◆ **The problem**
The answer must be every line below that holds the word "admission".
START Supplied data
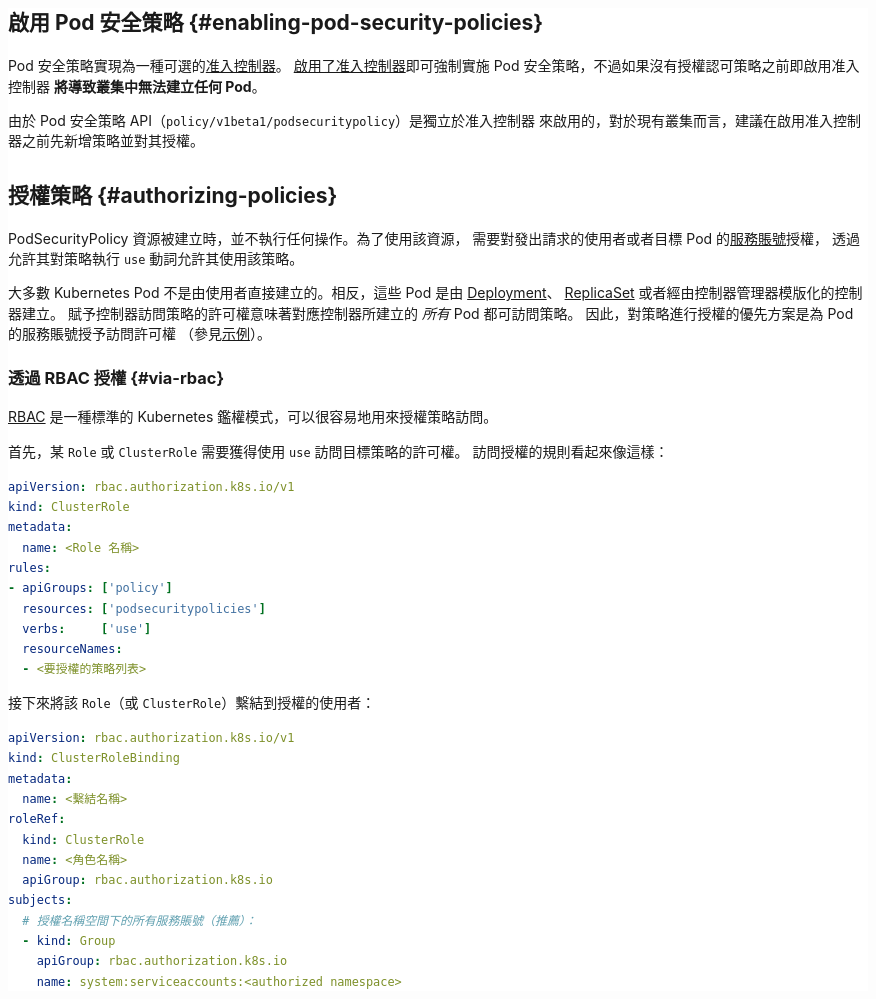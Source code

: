 
## 啟用 Pod 安全策略   {#enabling-pod-security-policies}

Pod 安全策略實現為一種可選的[准入控制器](/zh-cn/docs/reference/access-authn-authz/admission-controllers/#podsecuritypolicy)。
[啟用了准入控制器](/zh-cn/docs/reference/access-authn-authz/admission-controllers/#how-do-i-turn-on-an-admission-control-plug-in)即可強制實施
Pod 安全策略，不過如果沒有授權認可策略之前即啟用准入控制器 **將導致叢集中無法建立任何 Pod**。


由於 Pod 安全策略 API（`policy/v1beta1/podsecuritypolicy`）是獨立於准入控制器
來啟用的，對於現有叢集而言，建議在啟用准入控制器之前先新增策略並對其授權。


## 授權策略    {#authorizing-policies}

PodSecurityPolicy 資源被建立時，並不執行任何操作。為了使用該資源，
需要對發出請求的使用者或者目標 Pod
的[服務賬號](/zh-cn/docs/tasks/configure-pod-container/configure-service-account/)授權，
透過允許其對策略執行 `use` 動詞允許其使用該策略。


大多數 Kubernetes Pod 不是由使用者直接建立的。相反，這些 Pod 是由
[Deployment](/zh-cn/docs/concepts/workloads/controllers/deployment/)、
[ReplicaSet](/zh-cn/docs/concepts/workloads/controllers/replicaset/)
或者經由控制器管理器模版化的控制器建立。
賦予控制器訪問策略的許可權意味著對應控制器所建立的 *所有* Pod 都可訪問策略。
因此，對策略進行授權的優先方案是為 Pod 的服務賬號授予訪問許可權
（參見[示例](#run-another-pod)）。


### 透過 RBAC 授權   {#via-rbac}

[RBAC](/zh-cn/docs/reference/access-authn-authz/rbac/) 是一種標準的 Kubernetes
鑑權模式，可以很容易地用來授權策略訪問。

首先，某 `Role` 或 `ClusterRole` 需要獲得使用 `use` 訪問目標策略的許可權。
訪問授權的規則看起來像這樣：

```yaml
apiVersion: rbac.authorization.k8s.io/v1
kind: ClusterRole
metadata:
  name: <Role 名稱>
rules:
- apiGroups: ['policy']
  resources: ['podsecuritypolicies']
  verbs:     ['use']
  resourceNames:
  - <要授權的策略列表>
```


接下來將該 `Role`（或 `ClusterRole`）繫結到授權的使用者：

```yaml
apiVersion: rbac.authorization.k8s.io/v1
kind: ClusterRoleBinding
metadata:
  name: <繫結名稱>
roleRef:
  kind: ClusterRole
  name: <角色名稱>
  apiGroup: rbac.authorization.k8s.io
subjects:
  # 授權名稱空間下的所有服務賬號（推薦）：
  - kind: Group
    apiGroup: rbac.authorization.k8s.io
    name: system:serviceaccounts:<authorized namespace>
```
END Supplied data
◆ **Result for this exercise**
Pod 安全策略實現為一種可選的[准入控制器](/zh-cn/docs/reference/access-authn-authz/admission-controllers/#podsecuritypolicy)。
[啟用了准入控制器](/zh-cn/docs/reference/access-authn-authz/admission-controllers/#how-do-i-turn-on-an-admission-control-plug-in)即可強制實施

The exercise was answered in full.